▶ _DATA TO USE_

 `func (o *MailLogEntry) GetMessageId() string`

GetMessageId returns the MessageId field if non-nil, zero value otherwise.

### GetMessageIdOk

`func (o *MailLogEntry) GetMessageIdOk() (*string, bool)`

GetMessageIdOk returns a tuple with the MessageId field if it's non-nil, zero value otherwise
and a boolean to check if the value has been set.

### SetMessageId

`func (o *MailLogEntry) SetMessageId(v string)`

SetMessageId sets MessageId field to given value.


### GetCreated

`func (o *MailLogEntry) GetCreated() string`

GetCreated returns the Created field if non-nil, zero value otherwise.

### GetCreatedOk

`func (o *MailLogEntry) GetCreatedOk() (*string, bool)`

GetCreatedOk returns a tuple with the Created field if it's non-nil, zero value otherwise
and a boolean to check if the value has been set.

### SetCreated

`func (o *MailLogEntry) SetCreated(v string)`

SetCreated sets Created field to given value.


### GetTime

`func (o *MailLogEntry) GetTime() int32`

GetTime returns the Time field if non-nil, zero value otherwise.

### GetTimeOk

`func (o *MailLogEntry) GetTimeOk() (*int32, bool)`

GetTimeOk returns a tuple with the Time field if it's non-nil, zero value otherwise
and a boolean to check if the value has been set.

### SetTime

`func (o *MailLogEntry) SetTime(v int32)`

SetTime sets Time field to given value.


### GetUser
==
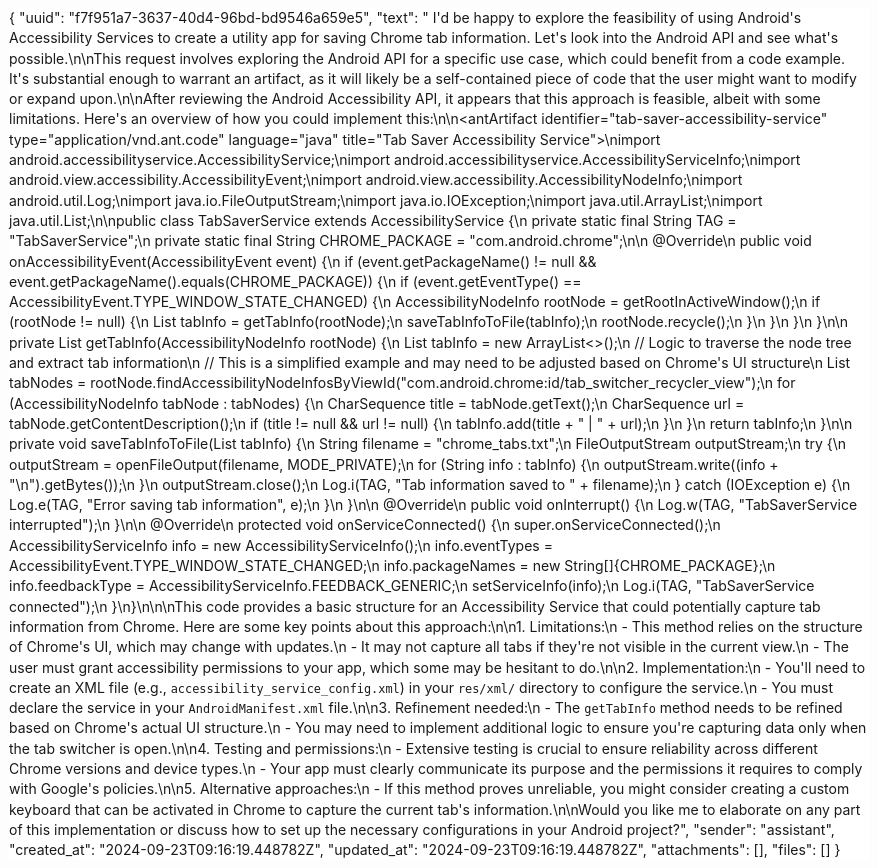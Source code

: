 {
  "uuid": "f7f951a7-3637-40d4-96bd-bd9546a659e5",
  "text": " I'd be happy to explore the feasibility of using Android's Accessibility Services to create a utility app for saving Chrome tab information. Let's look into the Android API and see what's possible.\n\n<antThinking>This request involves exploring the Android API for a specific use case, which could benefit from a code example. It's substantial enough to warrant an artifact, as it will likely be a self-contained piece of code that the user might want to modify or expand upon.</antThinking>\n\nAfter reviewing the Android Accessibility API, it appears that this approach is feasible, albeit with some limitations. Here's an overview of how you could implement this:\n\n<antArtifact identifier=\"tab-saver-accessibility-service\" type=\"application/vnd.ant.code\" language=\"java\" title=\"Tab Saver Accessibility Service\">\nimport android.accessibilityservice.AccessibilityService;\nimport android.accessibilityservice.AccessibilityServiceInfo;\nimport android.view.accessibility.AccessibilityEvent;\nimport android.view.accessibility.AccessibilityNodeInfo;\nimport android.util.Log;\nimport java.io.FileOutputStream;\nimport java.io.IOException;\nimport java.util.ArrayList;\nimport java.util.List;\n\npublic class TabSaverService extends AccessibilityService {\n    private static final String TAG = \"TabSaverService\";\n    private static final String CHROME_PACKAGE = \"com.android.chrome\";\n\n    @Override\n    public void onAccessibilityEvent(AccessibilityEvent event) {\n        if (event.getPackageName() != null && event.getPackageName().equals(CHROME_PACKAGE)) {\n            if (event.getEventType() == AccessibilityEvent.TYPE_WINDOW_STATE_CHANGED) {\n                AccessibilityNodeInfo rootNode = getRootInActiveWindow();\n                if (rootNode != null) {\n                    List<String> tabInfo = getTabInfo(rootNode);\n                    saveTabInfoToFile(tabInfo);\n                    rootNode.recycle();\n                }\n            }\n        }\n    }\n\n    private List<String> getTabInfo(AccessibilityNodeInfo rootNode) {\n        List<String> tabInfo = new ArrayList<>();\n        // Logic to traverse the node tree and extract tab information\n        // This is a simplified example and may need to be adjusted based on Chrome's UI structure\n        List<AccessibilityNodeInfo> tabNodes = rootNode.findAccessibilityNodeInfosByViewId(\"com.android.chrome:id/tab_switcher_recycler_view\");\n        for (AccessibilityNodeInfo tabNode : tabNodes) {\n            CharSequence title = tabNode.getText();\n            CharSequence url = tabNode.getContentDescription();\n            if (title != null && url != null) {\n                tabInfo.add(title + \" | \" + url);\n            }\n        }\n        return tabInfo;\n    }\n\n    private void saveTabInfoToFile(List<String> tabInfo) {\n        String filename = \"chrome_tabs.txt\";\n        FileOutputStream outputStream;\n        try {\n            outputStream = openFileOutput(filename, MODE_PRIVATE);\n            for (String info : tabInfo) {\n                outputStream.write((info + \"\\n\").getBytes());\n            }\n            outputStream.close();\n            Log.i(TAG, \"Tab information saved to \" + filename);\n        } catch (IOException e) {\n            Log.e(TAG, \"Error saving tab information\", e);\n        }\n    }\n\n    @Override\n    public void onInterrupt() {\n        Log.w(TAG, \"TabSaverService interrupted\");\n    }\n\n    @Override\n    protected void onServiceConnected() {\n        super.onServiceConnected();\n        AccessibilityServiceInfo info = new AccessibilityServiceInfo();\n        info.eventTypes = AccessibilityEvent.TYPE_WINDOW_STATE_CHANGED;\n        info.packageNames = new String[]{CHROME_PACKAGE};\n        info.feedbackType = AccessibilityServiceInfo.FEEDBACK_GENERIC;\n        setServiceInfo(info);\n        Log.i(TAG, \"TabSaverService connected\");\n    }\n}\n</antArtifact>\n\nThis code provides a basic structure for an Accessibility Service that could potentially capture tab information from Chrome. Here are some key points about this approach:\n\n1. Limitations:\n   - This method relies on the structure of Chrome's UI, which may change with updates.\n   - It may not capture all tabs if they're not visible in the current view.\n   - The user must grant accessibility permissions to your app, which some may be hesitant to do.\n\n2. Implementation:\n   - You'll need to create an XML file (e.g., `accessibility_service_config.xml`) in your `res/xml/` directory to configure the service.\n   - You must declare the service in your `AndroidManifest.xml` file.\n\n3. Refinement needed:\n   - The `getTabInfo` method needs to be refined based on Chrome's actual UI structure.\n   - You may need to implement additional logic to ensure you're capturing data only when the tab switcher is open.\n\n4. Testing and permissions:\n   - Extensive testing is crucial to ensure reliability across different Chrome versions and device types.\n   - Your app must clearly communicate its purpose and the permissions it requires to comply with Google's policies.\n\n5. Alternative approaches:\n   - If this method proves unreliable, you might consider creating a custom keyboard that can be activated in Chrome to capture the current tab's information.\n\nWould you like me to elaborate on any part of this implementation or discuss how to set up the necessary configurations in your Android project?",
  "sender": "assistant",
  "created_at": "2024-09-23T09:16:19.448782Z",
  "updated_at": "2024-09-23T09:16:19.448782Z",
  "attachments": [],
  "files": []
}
---
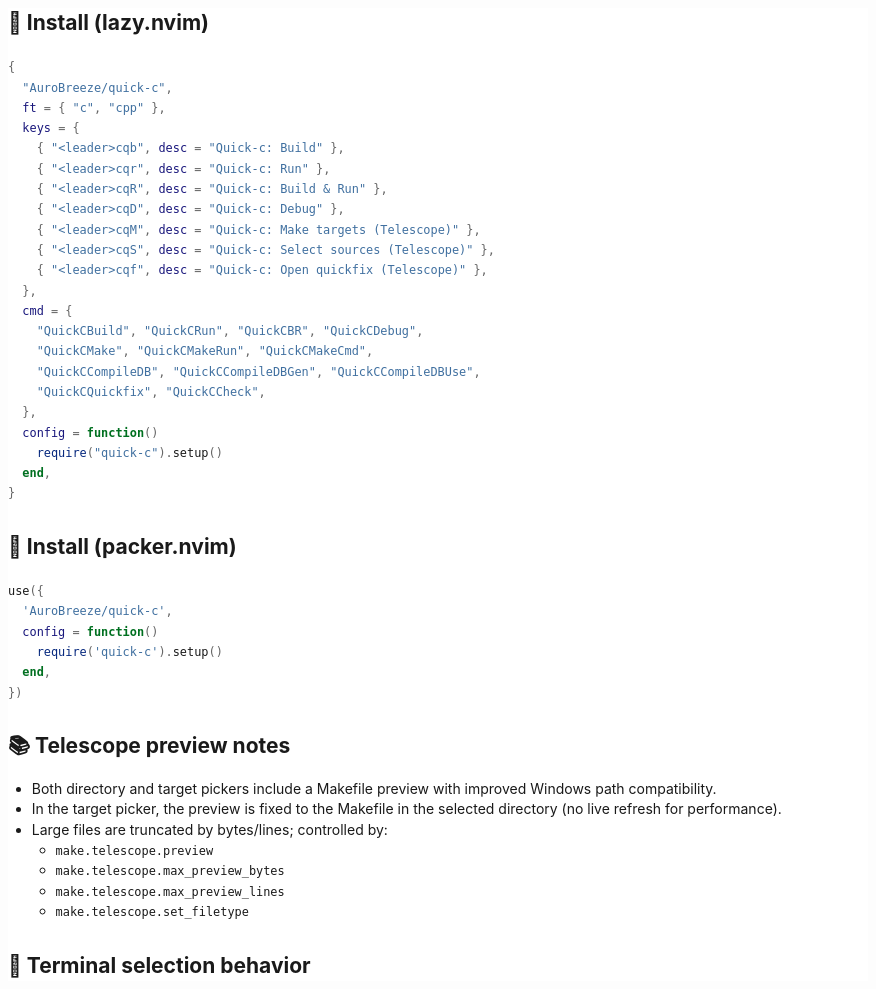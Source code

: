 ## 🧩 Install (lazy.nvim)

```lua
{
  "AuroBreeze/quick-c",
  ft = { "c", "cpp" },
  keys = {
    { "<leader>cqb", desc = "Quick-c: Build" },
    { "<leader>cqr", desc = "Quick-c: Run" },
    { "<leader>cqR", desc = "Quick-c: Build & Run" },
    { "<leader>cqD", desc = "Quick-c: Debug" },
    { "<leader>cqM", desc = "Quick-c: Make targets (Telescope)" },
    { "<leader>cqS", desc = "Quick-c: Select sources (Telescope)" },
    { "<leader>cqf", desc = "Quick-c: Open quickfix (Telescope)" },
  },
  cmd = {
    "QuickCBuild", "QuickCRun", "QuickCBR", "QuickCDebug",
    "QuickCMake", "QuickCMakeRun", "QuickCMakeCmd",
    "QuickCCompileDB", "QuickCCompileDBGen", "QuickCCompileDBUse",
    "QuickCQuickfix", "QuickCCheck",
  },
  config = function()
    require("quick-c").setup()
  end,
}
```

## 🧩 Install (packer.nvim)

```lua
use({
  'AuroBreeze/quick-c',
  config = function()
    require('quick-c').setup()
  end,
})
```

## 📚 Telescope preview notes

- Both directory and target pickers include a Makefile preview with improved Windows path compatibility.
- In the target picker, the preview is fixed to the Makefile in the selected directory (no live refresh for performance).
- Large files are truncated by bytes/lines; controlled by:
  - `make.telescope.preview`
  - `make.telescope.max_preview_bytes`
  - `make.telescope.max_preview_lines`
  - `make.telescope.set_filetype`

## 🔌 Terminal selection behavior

▶ _WORK ORDER_
Whenever the word "SetTime" occurs in a line above, copy that line.

▶ _RESULT OF THE EXERCISE_
### SetTime
`func (o *MailLogEntry) SetTime(v int32)`
SetTime sets Time field to given value.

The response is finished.